Question 1125: A 24-year-old man is found to have an increased total body iron concentration. Biopsy of his liver shows large amounts of granular golden-brown pigment which stains blue with Prussian blue stain. The presence of which one of the following diseases best explains these findings?

A. Systemic amyloidosis
B. Chronic congestive heart failure
C. Advanced atrophy
D. Hemochromatosis (Correct Answer)

Explanation: The clinical presentation and histological findings point towards **Hemochromatosis**, a disorder of iron overload. [1] **1. Why the Correct Answer is Right:** The "granular golden-brown pigment" described is **hemosiderin**, which represents intracellular aggregates of ferritin [3]. In cases of systemic iron overload (Hemochromatosis), iron accumulates in parenchymal cells of organs like the liver, pancreas, and heart. The **Prussian blue stain** (Perls’ reaction) is the gold standard for identifying iron; it reacts with ferric iron to produce a bright blue color [1], distinguishing it from other pigments like lipofuscin or bilirubin. **2. Analysis of Incorrect Options:** * **Systemic Amyloidosis (A):** Characterized by the extracellular deposition of misfolded proteins. On H&E stain, it appears as an amorphous eosinophilic material, but it stains **Congo Red positive** with apple-green birefringence under polarized light, not Prussian blue. * **Chronic Congestive Heart Failure (B):** While this can lead to "heart failure cells" (hemosiderin-laden macrophages) in the lungs due to local hemorrhage, it does not typically cause a massive increase in *total body iron concentration* or diffuse hepatic golden-brown pigmentation unless secondary to multiple transfusions. * **Advanced Atrophy (C):** Often associated with the accumulation of **Lipofuscin** (the "wear-and-tear" pigment).

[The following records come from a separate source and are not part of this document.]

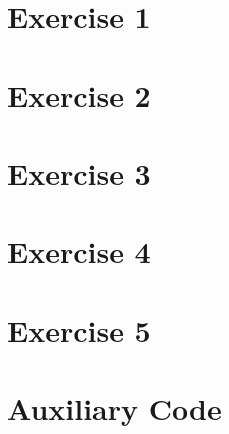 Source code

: \documentclass[a4paper,11pt]{article}
\begin{document}


%

\section{Exercise 1}


\section{Exercise 2}


\section{Exercise 3}


\section{Exercise 4}


\section{Exercise 5}


\section{Auxiliary Code}

\end{document}
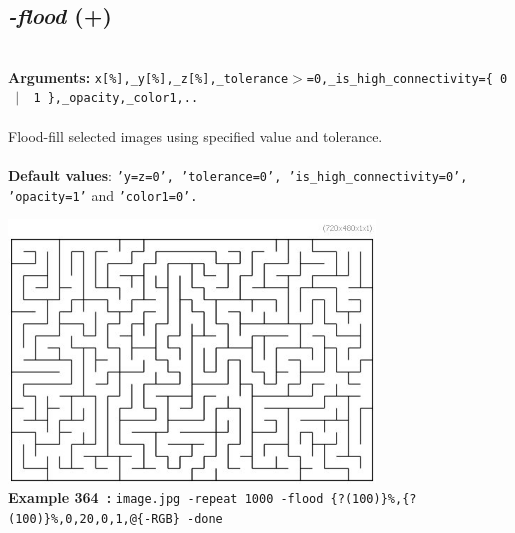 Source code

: \documentclass[a4paper,11pt,twoside]{book}
\begin{document}
\subsection{\emph{-flood} (+)}\vspace*{-0.5em}
~\\\textbf{Arguments: } 
{\small \texttt{x[\%],\_y[\%],\_z[\%],\_tolerance$>$=0,\_is\_high\_connectivity=\{ 0 ~$|$~ 1 \},\_opacity,\_color1,..}}\\~\\
Flood-fill selected images using specified value and tolerance.
~\\~\\\textbf{Default values}: {\small \texttt{'y=z=0', 'tolerance=0', 'is\_high\_connectivity=0', 'opacity=1'} and \texttt{'color1=0'.}}
\begin{center}\includegraphics[keepaspectratio=true,height=7cm,width=\textwidth]{img/gmic_def364.jpg}\\
{\footnotesize \textbf{Example 364~:} \texttt{image.jpg -repeat 1000 -flood \{?(100)\}\%,\{?(100)\}\%,0,20,0,1,@\{-RGB\} -done}}
\end{center}
\end{document}
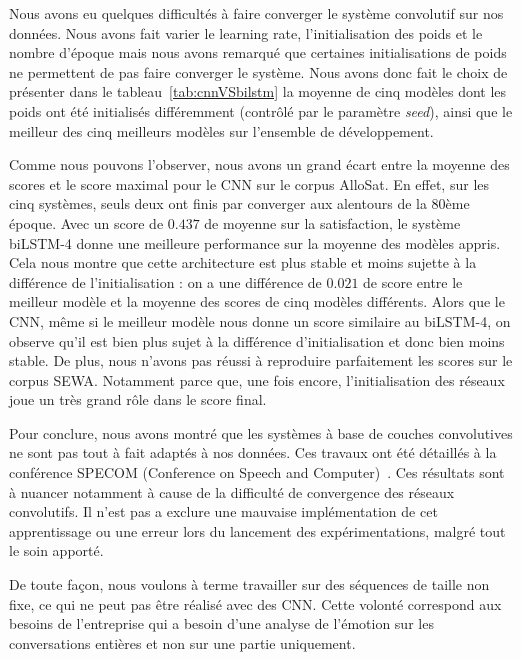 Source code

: Nous avons eu quelques difficultés à faire converger le système convolutif sur nos données. Nous avons fait varier le learning rate, l'initialisation des poids et le nombre d'époque mais nous avons remarqué que certaines initialisations de poids ne permettent de pas faire converger le système. Nous avons donc fait le choix de présenter dans le tableau~\ref{tab:cnnVSbilstm} la moyenne de cinq modèles dont les poids ont été initialisés différemment (contrôlé par le paramètre \textit{seed}), ainsi que le meilleur des cinq meilleurs modèles sur l'ensemble de développement.



Comme nous pouvons l'observer, nous avons un grand écart entre la moyenne des scores et le score maximal pour le CNN sur le corpus AlloSat. En effet, sur les cinq systèmes, seuls deux ont finis par converger aux alentours de la 80ème époque. Avec un score de $0.437$ de moyenne sur la satisfaction, le système biLSTM-4 donne une meilleure performance sur la moyenne des modèles appris. Cela nous montre que cette architecture est plus stable et moins sujette à la différence de l'initialisation : on a une différence de $0.021$ de score entre le meilleur modèle et la moyenne des scores de cinq modèles différents. Alors que le CNN, même si le meilleur modèle nous donne un score similaire au biLSTM-4, on observe qu'il est bien plus sujet à la différence d'initialisation et donc bien moins stable. De plus, nous n'avons pas réussi à reproduire parfaitement les scores sur le corpus SEWA. Notamment parce que, une fois encore, l'initialisation des réseaux joue un très grand rôle dans le score final.

Pour conclure, nous avons montré que les systèmes à base de couches convolutives ne sont pas tout à fait adaptés à nos données. Ces travaux ont été détaillés à la conférence SPECOM (Conference on Speech and Computer)~\cite{Macary2020convorrec}. Ces résultats sont à nuancer notamment à cause de la difficulté de convergence des réseaux convolutifs. Il n'est pas a exclure une mauvaise implémentation de cet apprentissage ou une erreur lors du lancement des expérimentations, malgré tout le soin apporté.

De toute façon, nous voulons à terme travailler sur des séquences de taille non fixe, ce qui ne peut pas être réalisé avec des CNN. Cette volonté correspond aux besoins de l'entreprise qui a besoin d'une analyse de l'émotion sur les conversations entières et non sur une partie uniquement.

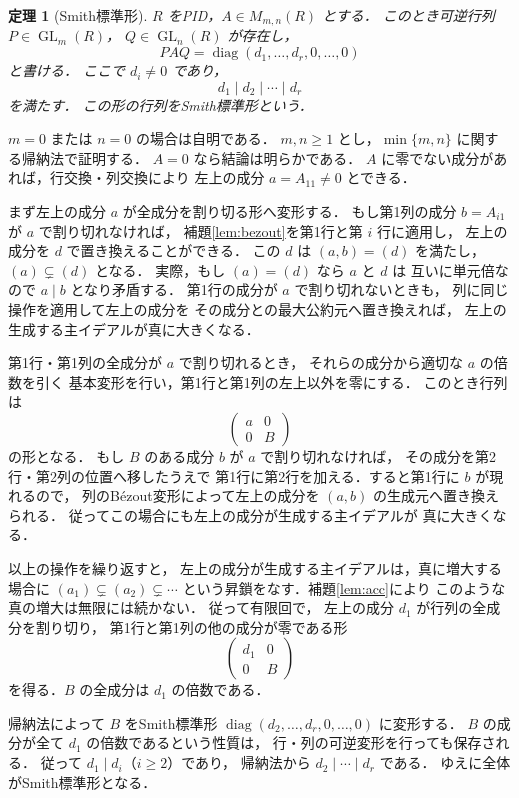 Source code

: \documentclass[a5paper,10pt,onecolumn]{jsarticle}
\makeatletter
\theoremstyle{mathnotetheorem}
\newtheorem{theorem}{定理}[section]
\renewcommand{\proofname}{証明}
\renewenvironment{proof}[1][\proofname]{%
  \par\pushQED{\qed}\normalfont\topsep4\p@\@plus2\p@\relax
  \trivlist\item[\hskip\labelsep\bfseries #1]\ignorespaces
}{\popQED\endtrivlist\@endpefalse}
\makeatother
\begin{document}
\begin{theorem}[Smith標準形]\label{thm:smith}
$R$ をPID，$A\in M_{m,n}(R)$ とする．
このとき可逆行列
$P\in\operatorname{GL}_m(R)$，
$Q\in\operatorname{GL}_n(R)$ が存在し，
\[
 PAQ=
 \operatorname{diag}(d_1,\dots,d_r,0,\dots,0)
\]
と書ける．
ここで $d_i\ne0$ であり，
\[
 d_1\mid d_2\mid\cdots\mid d_r
\]
を満たす．
この形の行列をSmith標準形という．
\end{theorem}
\begin{proof}
$m=0$ または $n=0$ の場合は自明である．
$m,n\ge1$ とし，$\min\{m,n\}$ に関する帰納法で証明する．
$A=0$ なら結論は明らかである．
$A$ に零でない成分があれば，行交換・列交換により
左上の成分 $a=A_{11}\ne0$ とできる．

まず左上の成分 $a$ が全成分を割り切る形へ変形する．
もし第1列の成分 $b=A_{i1}$ が $a$ で割り切れなければ，
補題\ref{lem:bezout}を第1行と第 $i$ 行に適用し，
左上の成分を $d$ で置き換えることができる．
この $d$ は $(a,b)=(d)$ を満たし，
$(a)\subsetneq(d)$ となる．
実際，もし $(a)=(d)$ なら $a$ と $d$ は
互いに単元倍なので $a\mid b$ となり矛盾する．
第1行の成分が $a$ で割り切れないときも，
列に同じ操作を適用して左上の成分を
その成分との最大公約元へ置き換えれば，
左上の生成する主イデアルが真に大きくなる．

第1行・第1列の全成分が $a$ で割り切れるとき，
それらの成分から適切な $a$ の倍数を引く
基本変形を行い，第1行と第1列の左上以外を零にする．
このとき行列は
\[
 \begin{pmatrix}a&0\\0&B\end{pmatrix}
\]
の形となる．
もし $B$ のある成分 $b$ が $a$ で割り切れなければ，
その成分を第2行・第2列の位置へ移したうえで
第1行に第2行を加える．すると第1行に $b$ が現れるので，
列のB\'ezout変形によって左上の成分を
$(a,b)$ の生成元へ置き換えられる．
従ってこの場合にも左上の成分が生成する主イデアルが
真に大きくなる．

以上の操作を繰り返すと，
左上の成分が生成する主イデアルは，真に増大する場合に
$(a_1)\subsetneq(a_2)\subsetneq\cdots$
という昇鎖をなす．補題\ref{lem:acc}により
このような真の増大は無限には続かない．
従って有限回で，
左上の成分 $d_1$ が行列の全成分を割り切り，
第1行と第1列の他の成分が零である形
\[
 \begin{pmatrix}d_1&0\\0&B\end{pmatrix}
\]
を得る．$B$ の全成分は $d_1$ の倍数である．

帰納法によって $B$ をSmith標準形
$\operatorname{diag}(d_2,\dots,d_r,0,\dots,0)$ に変形する．
$B$ の成分が全て $d_1$ の倍数であるという性質は，
行・列の可逆変形を行っても保存される．
従って $d_1\mid d_i$（$i\ge2$）であり，
帰納法から $d_2\mid\cdots\mid d_r$ である．
ゆえに全体がSmith標準形となる．
\end{proof}
\end{document}

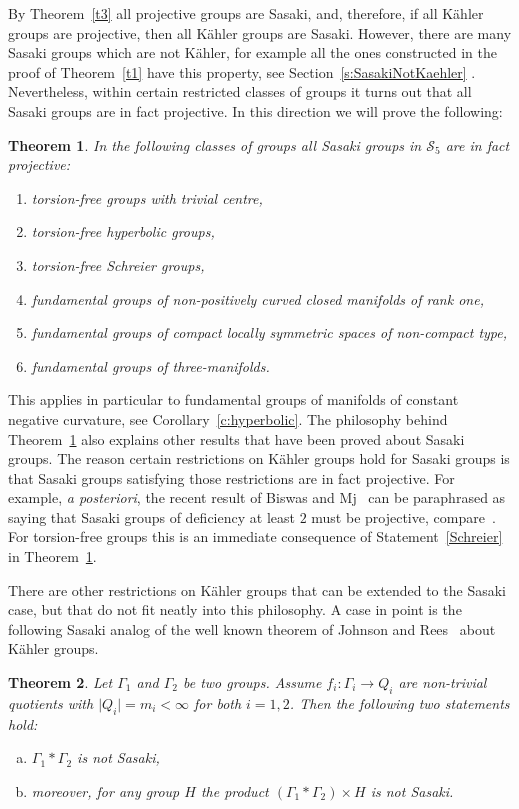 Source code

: \documentclass[12pt,leqno]{amsart}
\newcommand{\lra}{\longrightarrow}
\newcommand{\Sg}{\mathcal{S}}
\newtheorem{theor}{Theorem}
\begin{document}
By Theorem~\ref{t3} all projective groups are Sasaki, and, therefore, if all K\"ahler groups are projective, then
all K\"ahler groups are Sasaki. However, there are many Sasaki groups which are not K\"ahler, for 
example all the ones constructed in the proof of Theorem~\ref{t1} have this property, 
see Section~\ref{s:SasakiNotKaehler} . Nevertheless, within certain restricted classes of groups 
it turns out that all Sasaki groups are in fact projective. In this direction we will prove the 
following:
\begin{theor}\label{t4}
In the following classes of groups all Sasaki groups in $\Sg_5$ are in fact projective:
\begin{enumerate}
\item \label{nocentre} torsion-free groups with trivial centre,
\item \label{hyperbolic} torsion-free hyperbolic groups,
\item \label{Schreier}  torsion-free Schreier groups,
\item \label{rankone}  fundamental groups of non-positively curved closed manifolds of rank one,
\item \label{SSNT}  fundamental groups of compact locally symmetric spaces of non-compact type,
\item \label{3D}  fundamental groups of three-manifolds.
\end{enumerate}
\end{theor}
This applies in particular to fundamental groups of manifolds of constant negative curvature,
see Corollary~\ref{c:hyperbolic}.
The philosophy behind Theorem~\ref{t4} also explains other results that have been proved about 
Sasaki groups. The reason certain restrictions on K\"ahler groups hold for Sasaki groups is that
Sasaki groups satisfying those restrictions are in fact projective. For example, {\it a posteriori}, the recent 
result of Biswas and Mj~\cite{BM} can be paraphrased as saying that Sasaki groups of deficiency
at least $2$ must be projective, compare~\cite{Kot2}. For torsion-free groups this is an immediate consequence 
of Statement~\ref{Schreier} in Theorem~\ref{t4}.


There are other restrictions on K\"ahler groups that can be extended to the Sasaki case, but 
that do not fit neatly into this philosophy. A case in point is the 
following Sasaki analog of the well known theorem of Johnson and Rees~\cite{johnsonrees87} about K\"ahler groups. 
\begin{theor}\label{t5}
Let $\Gamma_1$ and $\Gamma_2$ be two groups. Assume $f_i\colon \Gamma_i\lra Q_i$ are non-trivial quotients with $\vert Q_i\vert=m_i<\infty$ for both $i=1,2$. Then the following two statements hold:
\begin{enumerate}[(a)]
\item $\Gamma_1*\Gamma_2$ is not Sasaki, \label{johnsonparta}
\item moreover, for any group $H$ the product $(\Gamma_1*\Gamma_2)\times H$ is not Sasaki. \label{johnsonpartb}
\end{enumerate} 
\end{theor}
\end{document}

Lipofuscin is also golden-brown but is **Prussian blue negative** and represents lipid peroxidation. **Clinical Pearls for NEET-PG:** * **Classic Triad of Hemochromatosis:** Cirrhosis, Diabetes mellitus ("Bronze diabetes"), and Skin hyperpigmentation. * **Hereditary Hemochromatosis:** Most commonly due to a mutation in the **HFE gene** (C282Y) [2]. * **Staining Distinction:** * Iron = Prussian Blue (+) [1] * Lipofuscin = Prussian Blue (-) / PAS (+) * Bilirubin = Fouchet Stain (+) / Prussian Blue (-) **References:** [1] Kumar V, Abbas AK, et al.. Robbins and Cotran Pathologic Basis of Disease. 9th ed. Liver and Gallbladder, pp. 854-855. [2] Kumar V, Abbas AK, et al.. Robbins and Cotran Pathologic Basis of Disease. 9th ed. Liver and Gallbladder, p. 858. [3] Kumar V, Abbas AK, et al.. Robbins and Cotran Pathologic Basis of Disease. 9th ed. Cellular Responses to Stress and Toxic Insults: Adaptation, Injury, and Death, pp. 75-76.

Question 1126: Which of the following is true about stem cells?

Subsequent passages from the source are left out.